[Source records]
+---+

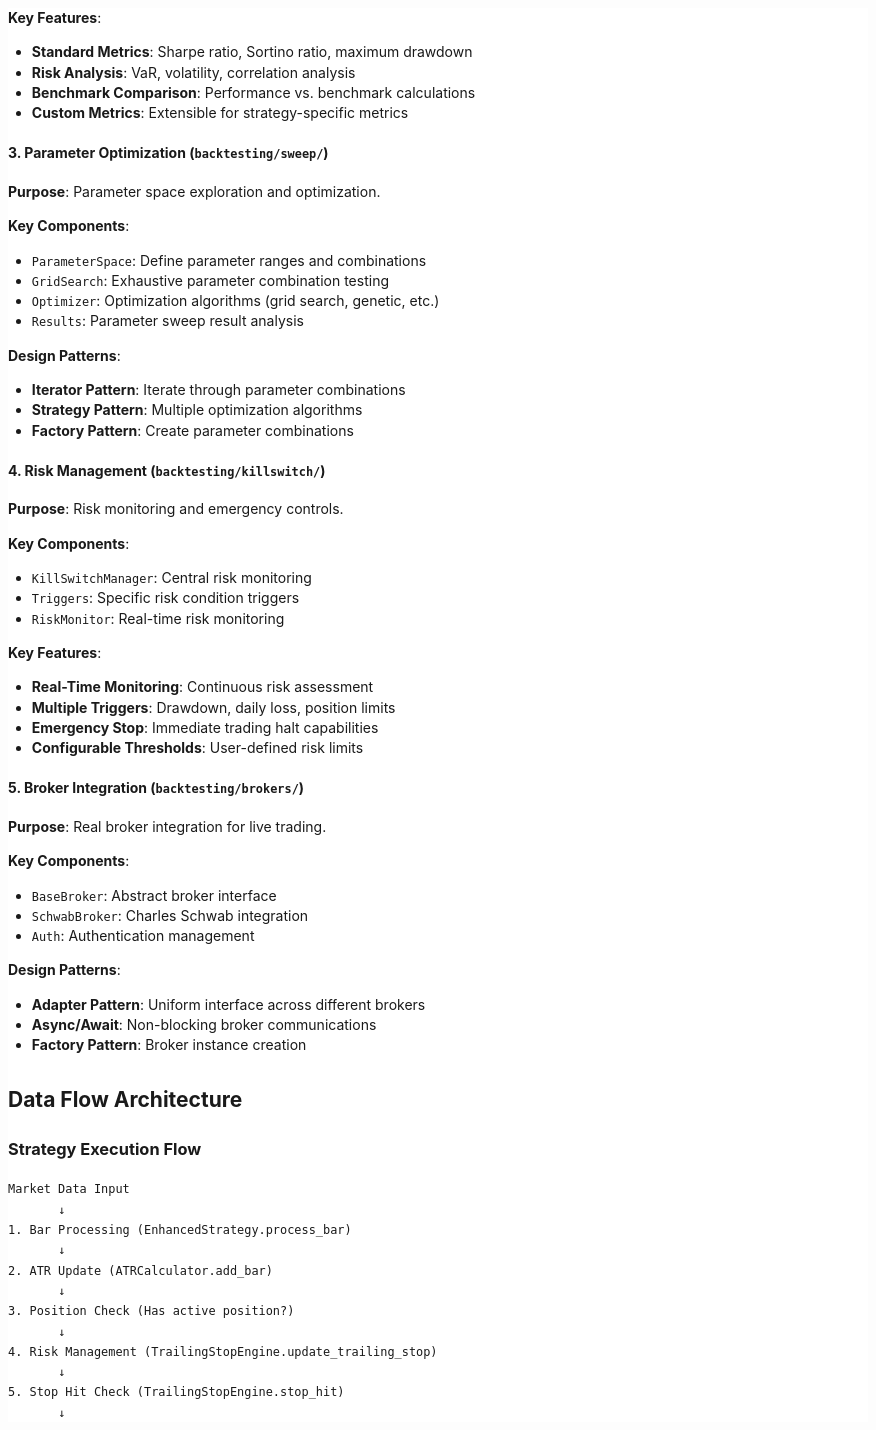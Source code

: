 **Key Features**:
- **Standard Metrics**: Sharpe ratio, Sortino ratio, maximum drawdown
- **Risk Analysis**: VaR, volatility, correlation analysis
- **Benchmark Comparison**: Performance vs. benchmark calculations
- **Custom Metrics**: Extensible for strategy-specific metrics

#### 3. Parameter Optimization (`backtesting/sweep/`)

**Purpose**: Parameter space exploration and optimization.

**Key Components**:
- `ParameterSpace`: Define parameter ranges and combinations
- `GridSearch`: Exhaustive parameter combination testing
- `Optimizer`: Optimization algorithms (grid search, genetic, etc.)
- `Results`: Parameter sweep result analysis

**Design Patterns**:
- **Iterator Pattern**: Iterate through parameter combinations
- **Strategy Pattern**: Multiple optimization algorithms
- **Factory Pattern**: Create parameter combinations

#### 4. Risk Management (`backtesting/killswitch/`)

**Purpose**: Risk monitoring and emergency controls.

**Key Components**:
- `KillSwitchManager`: Central risk monitoring
- `Triggers`: Specific risk condition triggers
- `RiskMonitor`: Real-time risk monitoring

**Key Features**:
- **Real-Time Monitoring**: Continuous risk assessment
- **Multiple Triggers**: Drawdown, daily loss, position limits
- **Emergency Stop**: Immediate trading halt capabilities
- **Configurable Thresholds**: User-defined risk limits

#### 5. Broker Integration (`backtesting/brokers/`)

**Purpose**: Real broker integration for live trading.

**Key Components**:
- `BaseBroker`: Abstract broker interface
- `SchwabBroker`: Charles Schwab integration
- `Auth`: Authentication management

**Design Patterns**:
- **Adapter Pattern**: Uniform interface across different brokers
- **Async/Await**: Non-blocking broker communications
- **Factory Pattern**: Broker instance creation

## Data Flow Architecture

### Strategy Execution Flow

```
Market Data Input
       ↓
1. Bar Processing (EnhancedStrategy.process_bar)
       ↓
2. ATR Update (ATRCalculator.add_bar)
       ↓
3. Position Check (Has active position?)
       ↓
4. Risk Management (TrailingStopEngine.update_trailing_stop)
       ↓
5. Stop Hit Check (TrailingStopEngine.stop_hit)
       ↓
```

+---+

_What you will do_
Show each line in the entries that holds the string "Data".

_Problem solution_
## Data Flow Architecture
Market Data Input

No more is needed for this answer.